[TASK TO CARRY OUT]:
Every line below that holds the string "users" should be copied out.

[DATA]:
---------------

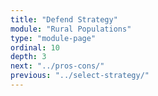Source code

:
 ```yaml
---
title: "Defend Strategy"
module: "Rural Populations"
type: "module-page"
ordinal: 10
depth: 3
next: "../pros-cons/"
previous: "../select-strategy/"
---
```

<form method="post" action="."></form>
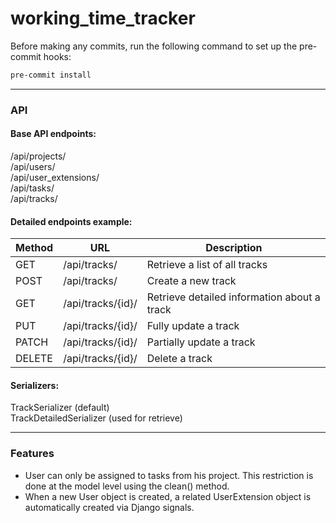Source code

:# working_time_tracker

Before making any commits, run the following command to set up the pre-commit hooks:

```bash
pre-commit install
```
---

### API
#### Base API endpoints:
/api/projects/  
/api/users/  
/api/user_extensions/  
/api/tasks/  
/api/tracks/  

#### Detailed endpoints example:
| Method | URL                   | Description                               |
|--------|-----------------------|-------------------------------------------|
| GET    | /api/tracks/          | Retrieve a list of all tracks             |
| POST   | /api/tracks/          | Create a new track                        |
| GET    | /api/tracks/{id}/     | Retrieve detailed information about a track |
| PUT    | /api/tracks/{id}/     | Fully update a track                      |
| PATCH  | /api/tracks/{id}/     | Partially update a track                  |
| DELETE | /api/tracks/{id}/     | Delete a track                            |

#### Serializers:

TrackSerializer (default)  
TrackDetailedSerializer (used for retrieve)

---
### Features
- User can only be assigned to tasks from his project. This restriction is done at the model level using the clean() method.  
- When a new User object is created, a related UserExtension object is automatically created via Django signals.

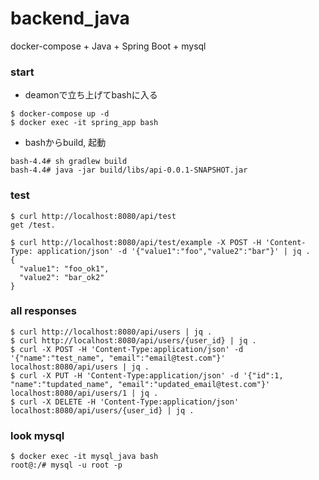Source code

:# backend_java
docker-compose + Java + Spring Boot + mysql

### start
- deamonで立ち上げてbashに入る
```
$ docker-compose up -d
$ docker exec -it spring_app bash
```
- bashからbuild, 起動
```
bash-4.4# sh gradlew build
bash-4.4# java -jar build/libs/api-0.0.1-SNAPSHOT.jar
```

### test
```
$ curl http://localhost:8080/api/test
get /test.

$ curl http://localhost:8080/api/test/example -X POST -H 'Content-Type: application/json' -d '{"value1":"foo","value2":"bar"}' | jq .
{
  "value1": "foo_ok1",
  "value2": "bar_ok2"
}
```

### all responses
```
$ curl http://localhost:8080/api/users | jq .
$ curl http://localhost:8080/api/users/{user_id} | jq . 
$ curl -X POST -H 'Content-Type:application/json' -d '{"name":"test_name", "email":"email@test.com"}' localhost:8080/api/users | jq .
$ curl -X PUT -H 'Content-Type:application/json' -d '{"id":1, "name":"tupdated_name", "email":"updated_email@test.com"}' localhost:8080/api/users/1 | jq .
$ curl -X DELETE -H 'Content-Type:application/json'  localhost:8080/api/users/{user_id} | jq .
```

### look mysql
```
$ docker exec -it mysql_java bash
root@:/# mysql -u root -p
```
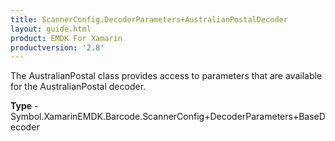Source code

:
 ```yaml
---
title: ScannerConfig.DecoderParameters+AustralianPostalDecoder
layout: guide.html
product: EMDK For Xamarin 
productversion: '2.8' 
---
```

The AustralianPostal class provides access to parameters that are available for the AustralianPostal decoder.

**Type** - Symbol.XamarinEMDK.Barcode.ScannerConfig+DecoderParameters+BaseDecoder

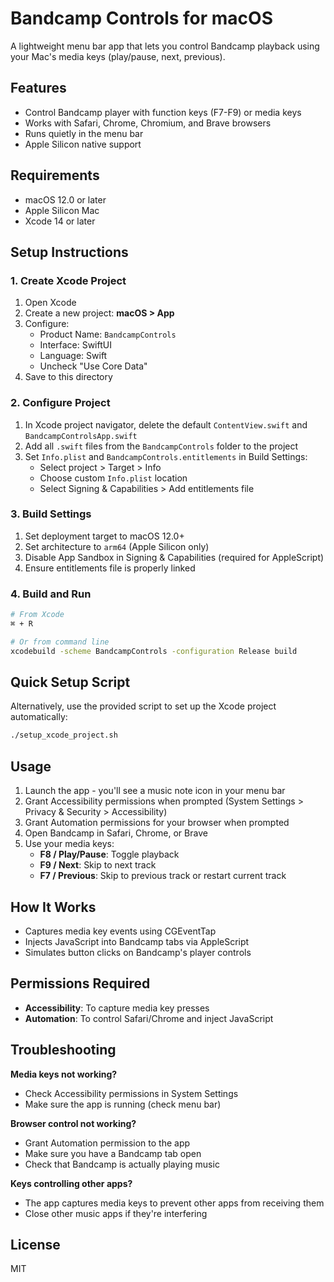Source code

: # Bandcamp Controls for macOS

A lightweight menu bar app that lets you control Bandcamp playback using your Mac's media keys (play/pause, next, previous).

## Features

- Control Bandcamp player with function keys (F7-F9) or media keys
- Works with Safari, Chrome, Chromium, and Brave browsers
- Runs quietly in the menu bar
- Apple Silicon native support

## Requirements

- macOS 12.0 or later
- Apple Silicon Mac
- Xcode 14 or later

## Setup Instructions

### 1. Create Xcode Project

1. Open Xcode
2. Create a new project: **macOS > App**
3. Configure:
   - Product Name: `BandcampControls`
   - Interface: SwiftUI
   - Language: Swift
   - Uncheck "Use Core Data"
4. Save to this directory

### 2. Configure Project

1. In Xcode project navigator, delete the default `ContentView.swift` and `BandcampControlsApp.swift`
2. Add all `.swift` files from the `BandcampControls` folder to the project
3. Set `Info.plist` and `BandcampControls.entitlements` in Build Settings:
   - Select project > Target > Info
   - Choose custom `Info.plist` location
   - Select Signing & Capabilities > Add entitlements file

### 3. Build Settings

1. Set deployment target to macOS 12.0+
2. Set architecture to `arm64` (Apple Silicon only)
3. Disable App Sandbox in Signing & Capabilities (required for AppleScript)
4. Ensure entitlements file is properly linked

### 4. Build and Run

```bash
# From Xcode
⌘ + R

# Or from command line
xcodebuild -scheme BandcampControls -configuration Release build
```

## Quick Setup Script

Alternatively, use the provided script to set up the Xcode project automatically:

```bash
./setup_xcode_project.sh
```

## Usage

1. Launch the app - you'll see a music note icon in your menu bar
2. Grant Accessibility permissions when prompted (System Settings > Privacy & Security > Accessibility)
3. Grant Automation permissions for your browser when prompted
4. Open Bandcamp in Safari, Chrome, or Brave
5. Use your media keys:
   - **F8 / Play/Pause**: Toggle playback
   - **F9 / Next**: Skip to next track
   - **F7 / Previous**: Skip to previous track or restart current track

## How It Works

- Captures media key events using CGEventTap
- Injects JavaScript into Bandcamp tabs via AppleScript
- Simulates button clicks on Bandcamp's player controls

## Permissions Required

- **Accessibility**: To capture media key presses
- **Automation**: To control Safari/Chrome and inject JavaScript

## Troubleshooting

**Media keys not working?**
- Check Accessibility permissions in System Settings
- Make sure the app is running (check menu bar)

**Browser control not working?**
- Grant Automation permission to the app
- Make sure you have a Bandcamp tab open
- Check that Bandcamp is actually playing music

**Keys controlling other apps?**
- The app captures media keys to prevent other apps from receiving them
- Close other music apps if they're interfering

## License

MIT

---------------

[OUTPUT FOR THIS EXERCISE]:
/api/users/  
$ curl http://localhost:8080/api/users | jq .
$ curl http://localhost:8080/api/users/{user_id} | jq . 
$ curl -X POST -H 'Content-Type:application/json' -d '{"name":"test_name", "email":"email@test.com"}' localhost:8080/api/users | jq .
$ curl -X PUT -H 'Content-Type:application/json' -d '{"id":1, "name":"tupdated_name", "email":"updated_email@test.com"}' localhost:8080/api/users/1 | jq .
$ curl -X DELETE -H 'Content-Type:application/json'  localhost:8080/api/users/{user_id} | jq .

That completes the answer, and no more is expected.